6 steps for 20-something tax filers
Whether this is your first time filing your federal income tax return or your fifth, following a few simple steps can help you avoid rookie mistakes and take advantage of money-saving opportunities.
Know whether you need to file
For the 2018 tax year, single filers who are under 65 and earned more than $12,000 need to file a tax return. But if your parents claim you as a dependent, you may need to file if you earned more than $6,350 in income, if you had unearned income—from things like investments—that topped $1,050, or if your gross income was more than the larger of $1,050 or your earned income (up to $6,000) plus $350.1
Know which benefits you’re eligible for
Getting a sense of which credits and deductions you may be eligible for can help you save the proper documentation and avoid a last-minute scramble. Here are a few to consider:
- Saver’s credit. If you are not a full-time student and are not being claimed as a dependent, you may be eligible for a tax credit if you contribute to a retirement plan. The amount of the credit depends on your filing status and adjusted gross income. For the 2018 tax year, if your filing status is single, you may be eligible if your adjusted gross income is $31,500 or less. If you are married and are filing jointly, you may be eligible if your adjusted gross income is $63,000 or less. However, these numbers are subject to change.
- Student loan interest. You can deduct up to $2,500 in interest payments, depending on your modified adjusted gross income.
- Charitable deductions. Donating to your alma mater or a favorite charity? Generally, you can deduct those donations if you itemize your taxes.
- Freelance expenses. You may be able to claim deductions for work-related expenses such as industry subscriptions and office supplies.
If you think you may qualify for additional credits or deductions, check the IRS website.
Be organized all year long
Once you know which tax benefits you’re likely to use, you can stay on top of related paperwork all year long, making your life easier during tax season. It may be helpful to keep receipts for things like charitable donations and medical bills, or other items from step 2. You may also want to keep statements from student loans or investments. Having these handy and organized can help you determine whether to itemize and make the process easier. You should keep your paperwork after you file, too.

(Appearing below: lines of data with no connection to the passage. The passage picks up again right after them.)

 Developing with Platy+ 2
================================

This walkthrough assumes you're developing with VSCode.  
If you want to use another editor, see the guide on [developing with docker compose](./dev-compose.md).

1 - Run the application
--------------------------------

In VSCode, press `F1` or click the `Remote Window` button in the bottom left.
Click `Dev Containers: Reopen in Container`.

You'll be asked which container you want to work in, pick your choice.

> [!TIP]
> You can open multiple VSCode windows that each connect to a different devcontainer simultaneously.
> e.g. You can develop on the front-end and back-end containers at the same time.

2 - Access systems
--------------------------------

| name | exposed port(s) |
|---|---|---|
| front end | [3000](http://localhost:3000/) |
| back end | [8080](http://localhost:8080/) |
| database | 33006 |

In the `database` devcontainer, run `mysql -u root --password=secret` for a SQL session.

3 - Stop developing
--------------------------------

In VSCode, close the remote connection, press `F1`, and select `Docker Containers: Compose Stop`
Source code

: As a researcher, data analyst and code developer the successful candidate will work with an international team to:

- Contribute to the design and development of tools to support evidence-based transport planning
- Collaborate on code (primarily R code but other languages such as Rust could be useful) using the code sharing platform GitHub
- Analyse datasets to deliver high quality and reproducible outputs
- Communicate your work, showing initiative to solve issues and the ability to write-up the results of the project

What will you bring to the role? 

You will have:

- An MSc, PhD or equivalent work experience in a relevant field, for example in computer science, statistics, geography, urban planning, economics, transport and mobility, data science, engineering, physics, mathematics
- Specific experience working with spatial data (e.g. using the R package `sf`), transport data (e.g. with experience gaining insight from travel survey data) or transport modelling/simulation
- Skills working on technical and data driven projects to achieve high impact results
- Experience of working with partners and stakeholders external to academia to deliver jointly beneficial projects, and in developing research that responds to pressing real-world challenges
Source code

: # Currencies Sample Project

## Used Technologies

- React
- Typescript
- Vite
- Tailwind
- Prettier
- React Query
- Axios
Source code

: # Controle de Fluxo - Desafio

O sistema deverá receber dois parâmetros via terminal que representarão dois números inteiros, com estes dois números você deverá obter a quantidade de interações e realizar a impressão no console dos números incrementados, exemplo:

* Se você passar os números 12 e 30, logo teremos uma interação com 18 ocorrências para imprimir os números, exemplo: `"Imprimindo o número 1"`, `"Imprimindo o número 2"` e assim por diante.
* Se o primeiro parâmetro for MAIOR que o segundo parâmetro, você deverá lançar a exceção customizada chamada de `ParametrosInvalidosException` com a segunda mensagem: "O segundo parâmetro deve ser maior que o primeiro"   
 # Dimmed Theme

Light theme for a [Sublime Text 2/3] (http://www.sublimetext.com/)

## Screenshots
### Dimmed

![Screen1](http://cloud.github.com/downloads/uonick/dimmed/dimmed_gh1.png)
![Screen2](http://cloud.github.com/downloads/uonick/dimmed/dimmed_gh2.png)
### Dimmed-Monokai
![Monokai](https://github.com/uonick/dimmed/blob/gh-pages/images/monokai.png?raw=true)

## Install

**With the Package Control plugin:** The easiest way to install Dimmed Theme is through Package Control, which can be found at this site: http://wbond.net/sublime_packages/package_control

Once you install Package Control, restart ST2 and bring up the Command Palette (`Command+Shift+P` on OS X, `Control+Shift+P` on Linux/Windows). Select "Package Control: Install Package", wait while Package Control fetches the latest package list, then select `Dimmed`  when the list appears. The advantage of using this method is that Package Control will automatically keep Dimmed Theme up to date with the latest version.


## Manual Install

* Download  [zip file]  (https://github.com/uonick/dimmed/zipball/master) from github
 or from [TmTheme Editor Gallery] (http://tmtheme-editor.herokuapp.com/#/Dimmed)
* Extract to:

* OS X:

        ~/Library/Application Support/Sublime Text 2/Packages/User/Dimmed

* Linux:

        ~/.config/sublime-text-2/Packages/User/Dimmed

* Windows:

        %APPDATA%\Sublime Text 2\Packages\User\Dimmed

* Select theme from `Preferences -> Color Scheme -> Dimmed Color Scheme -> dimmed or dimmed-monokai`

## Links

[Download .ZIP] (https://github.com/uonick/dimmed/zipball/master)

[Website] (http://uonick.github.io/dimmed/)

The IRS recommends keeping records for three years.
Get familiar with the paperwork
At some point in the beginning of the year, you should receive tax forms from your employers. If you are a full-time employee, you will receive a Form W-2 detailing your earnings, as well as which taxes were withheld. If you work freelance or on a contract, you will likely receive a Form 1099-MISC detailing what you earned. You may also receive documents showing interest earned on investments (Forms 1099-DIV or 1099-INT, for example), or student loan interest you’ve paid (Form 1098-E). If you’re a college student (or you have a dependent who is), you’ll receive a Form 1098-T to help you figure out deductions and credits related to education expenses. Keep this paperwork handy, since it will help you fill out your return.
Tip: You can’t file your taxes until you’ve received a Form W-2 or 1099 from every place you have worked during the year. When it comes time to file, you will use those documents to fill out a Form 1040—the IRS form for individual income taxes. You can choose from three versions of this form.
Know your timeline
You should receive your Forms W-2 and 1099 in January or February. That gives you about two months to prepare your tax return. In general, experts recommend filing tax returns earlier rather than later. The earlier you file, the better your chances of avoiding tax-related identity theft, a crime that’s on the rise. Plus, if you’re owed a refund, you will get it sooner.
Tip: Think you need some extra time to file? Generally, you can file an extension giving you a six-month extension. But if you owe the government money, you still need to pay your estimated taxes in full by the due date, generally April 15, to avoid penalties and interest.
Determine how to file
You can file with the IRS, either online or by mail. You can also use online software to walk you through the process, including instructions for different options, like whether to itemize. This may be helpful if you are prone to math mistakes, since computation errors are some of the most common problems with tax submissions. Often these programs charge fees. Some people may prefer in-person help from a tax accountant.
Tip: To help avoid scams, check the IRS website to make sure you use a registered tax preparer.
- Numbers refer to the 2018 tax year, for single filing status, under age 65 and not blind, and are subject to change.
Neither Bank of America Corporation nor any of its affiliates or financial advisors provide legal, tax or accounting advice. You should consult your legal and/or tax advisors before making any financial decisions.